"Il est là, je le sens. Petit gibier, la nuit commence à peine."
Le loup est tapis derrière le buisson, les sens en alerte, il a senti la petite bête de loin, son odeur est venue lui chatouiller la truffe grâce à la petite brise marine. Il a attendu ce moment, cette chasse avec impatience, la lune est belle, très éclairante. Les lunes d'été sont toujours très intenses et lumineuses.
La petite bête n'a rien senti, le loup a maitrisé son approche à la perfection : agile, précis à chaque pas, et surtout très silencieux. Aucune brindille n'a craqué sous les coussinets. La petite bête ne semble ne pas avoir bougé, mais elle n'est pas encore à vue, dissimulée par l'arbre et le buisson de romarin. Mais les petits bruits qu'elle émet, permet au loup de la localiser parfaitement. Et elle sent bon.

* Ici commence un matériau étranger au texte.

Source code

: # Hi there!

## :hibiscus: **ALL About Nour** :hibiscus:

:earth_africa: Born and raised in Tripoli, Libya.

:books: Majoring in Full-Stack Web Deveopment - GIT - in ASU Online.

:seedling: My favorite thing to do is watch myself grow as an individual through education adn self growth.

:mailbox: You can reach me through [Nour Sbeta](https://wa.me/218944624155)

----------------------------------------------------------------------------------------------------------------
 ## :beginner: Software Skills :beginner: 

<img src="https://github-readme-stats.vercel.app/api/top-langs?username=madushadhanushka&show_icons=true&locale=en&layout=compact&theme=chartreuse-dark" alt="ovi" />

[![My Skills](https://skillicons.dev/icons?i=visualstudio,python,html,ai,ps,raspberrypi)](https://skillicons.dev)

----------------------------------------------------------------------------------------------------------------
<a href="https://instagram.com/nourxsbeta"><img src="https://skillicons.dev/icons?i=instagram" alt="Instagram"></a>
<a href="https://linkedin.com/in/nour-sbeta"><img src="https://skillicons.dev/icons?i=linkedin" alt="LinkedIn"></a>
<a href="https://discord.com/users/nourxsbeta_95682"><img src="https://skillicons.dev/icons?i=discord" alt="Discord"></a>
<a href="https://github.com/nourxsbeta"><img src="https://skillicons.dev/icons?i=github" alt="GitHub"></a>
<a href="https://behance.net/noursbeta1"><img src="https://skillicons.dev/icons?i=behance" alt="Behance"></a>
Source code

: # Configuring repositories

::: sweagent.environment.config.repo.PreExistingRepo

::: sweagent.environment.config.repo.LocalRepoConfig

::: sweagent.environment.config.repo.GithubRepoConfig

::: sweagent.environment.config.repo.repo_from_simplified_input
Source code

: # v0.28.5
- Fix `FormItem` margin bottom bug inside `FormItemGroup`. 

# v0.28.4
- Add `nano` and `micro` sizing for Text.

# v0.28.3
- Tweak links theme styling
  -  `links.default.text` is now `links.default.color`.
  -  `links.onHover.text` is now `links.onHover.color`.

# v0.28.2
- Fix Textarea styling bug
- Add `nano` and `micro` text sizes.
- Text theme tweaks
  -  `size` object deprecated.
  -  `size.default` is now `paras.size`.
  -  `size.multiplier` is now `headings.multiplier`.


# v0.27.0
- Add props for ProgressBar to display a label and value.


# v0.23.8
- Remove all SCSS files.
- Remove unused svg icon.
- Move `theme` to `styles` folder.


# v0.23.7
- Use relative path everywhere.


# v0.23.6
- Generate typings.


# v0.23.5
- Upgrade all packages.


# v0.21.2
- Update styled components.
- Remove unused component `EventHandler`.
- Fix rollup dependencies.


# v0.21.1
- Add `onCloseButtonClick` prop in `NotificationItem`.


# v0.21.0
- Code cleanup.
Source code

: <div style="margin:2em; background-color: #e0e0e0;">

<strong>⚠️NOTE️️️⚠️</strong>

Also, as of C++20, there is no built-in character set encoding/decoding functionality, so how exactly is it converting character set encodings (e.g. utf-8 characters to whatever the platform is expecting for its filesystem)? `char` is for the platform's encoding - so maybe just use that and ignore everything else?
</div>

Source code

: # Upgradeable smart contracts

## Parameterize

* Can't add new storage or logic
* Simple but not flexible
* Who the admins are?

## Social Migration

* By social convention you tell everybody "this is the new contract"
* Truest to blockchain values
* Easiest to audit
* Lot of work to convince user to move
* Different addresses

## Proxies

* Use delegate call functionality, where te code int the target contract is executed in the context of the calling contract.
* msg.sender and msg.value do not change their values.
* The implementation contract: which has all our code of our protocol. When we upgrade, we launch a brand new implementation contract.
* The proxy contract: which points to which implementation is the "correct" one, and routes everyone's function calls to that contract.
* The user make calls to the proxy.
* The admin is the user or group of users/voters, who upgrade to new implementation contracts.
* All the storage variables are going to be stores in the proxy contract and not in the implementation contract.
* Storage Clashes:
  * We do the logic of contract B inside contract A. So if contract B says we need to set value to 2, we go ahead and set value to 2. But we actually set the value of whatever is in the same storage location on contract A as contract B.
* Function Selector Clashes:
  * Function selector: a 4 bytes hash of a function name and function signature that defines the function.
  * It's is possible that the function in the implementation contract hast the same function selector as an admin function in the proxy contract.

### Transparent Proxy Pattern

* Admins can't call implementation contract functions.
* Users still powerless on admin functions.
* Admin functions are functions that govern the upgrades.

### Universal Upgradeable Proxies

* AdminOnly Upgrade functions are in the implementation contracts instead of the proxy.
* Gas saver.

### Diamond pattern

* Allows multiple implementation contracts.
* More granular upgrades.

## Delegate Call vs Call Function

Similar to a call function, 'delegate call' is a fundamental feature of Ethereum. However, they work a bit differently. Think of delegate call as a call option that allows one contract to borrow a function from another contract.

Le loup est proche, moins d'un mètre, juste de l'autre côté du romarin. Il avance doucement le museau à travers les branches du buisson, toujours sans bruit. La victime ne se doute de rien et grignote le gland qu'elle vient de ramasser. Debout sur ses pattes arrière la queue rousse en panache, elle savoure son encas.
La tête du loup n'est plus qu'à une dizaine de centimètres lorsqu'il découvre enfin ce que sera son prochain repas, un écureuil...
"Non !" Le carnassier se fige. Sa conscience a hurlé. Un écureuil ! Il ne peut plus chasser les écureuils. Son instinct, totalement bouleversé, le retient. Il ne peut plus manger les écureuils.
Cette petite bête est devenue un emblème, un totem, le symbole de tant d'émotions, une mascotte...
Un soupir lui échappe et l'écureuil se retourne en un réflexe. Face à la gueule du loup il reste figé, plaqué au sol, paralysé de peur. Les pupilles totalement dilatées sont saturées de ce museau énorme rempli de crocs acérés. La mort est là, il ne peut pas y échapper... Les secondes s'écoulent et rien ne bouge. Le temps déroule son rythme et rien ne bouge.
Le petit écureuil bouge sa moustache, puis son autre moustache... Le loup n'a toujours pas bougé, son regard semble doux et aucun signe de violence ne semble s'y manifester. Dans la poitrine du petit être le cœur tape fort et vite, et rien n'a bougé. L'espoir pointe alors dans son esprit, la chance semble se présenter à lui. Peut-être qu'il va pouvoir s'échapper. Et rien n'a toujours pas bougé. Tout doucement l'écureuil se redresse, planté sur ses pattes arrières, et le museau du loup n'a pas bougé.
"Tu chasses avec moi ce soir ? Tu ne t'es pas endormi ?"
"Non, mais si. Je me suis réveillé pour l'écureuil."
"Je crois que je ne l'aurais pas croqué, de toute façon. Pour moi aussi, elle compte énormément."
"Je l'ai compris, vu comment tu me bouscules lorsque je ne suis pas à la hauteur..."
"Et tu as quand même bondit au devant..."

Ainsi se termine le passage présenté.